Your objective> For the word "registry", give the number of lines in these entries that contain it, with nothing else.

****************

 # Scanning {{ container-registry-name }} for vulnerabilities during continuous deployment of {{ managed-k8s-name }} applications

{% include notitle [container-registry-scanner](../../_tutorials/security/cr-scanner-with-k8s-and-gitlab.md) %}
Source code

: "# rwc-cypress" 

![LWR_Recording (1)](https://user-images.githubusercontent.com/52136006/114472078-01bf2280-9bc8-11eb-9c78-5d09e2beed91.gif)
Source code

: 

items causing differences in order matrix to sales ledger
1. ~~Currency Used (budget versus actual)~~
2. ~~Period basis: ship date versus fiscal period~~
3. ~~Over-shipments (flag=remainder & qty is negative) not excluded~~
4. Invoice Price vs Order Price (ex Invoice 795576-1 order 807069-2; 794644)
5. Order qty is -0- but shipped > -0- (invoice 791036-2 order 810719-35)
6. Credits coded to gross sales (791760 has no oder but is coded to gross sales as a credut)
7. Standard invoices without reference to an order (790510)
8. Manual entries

****************

Exercise result> 2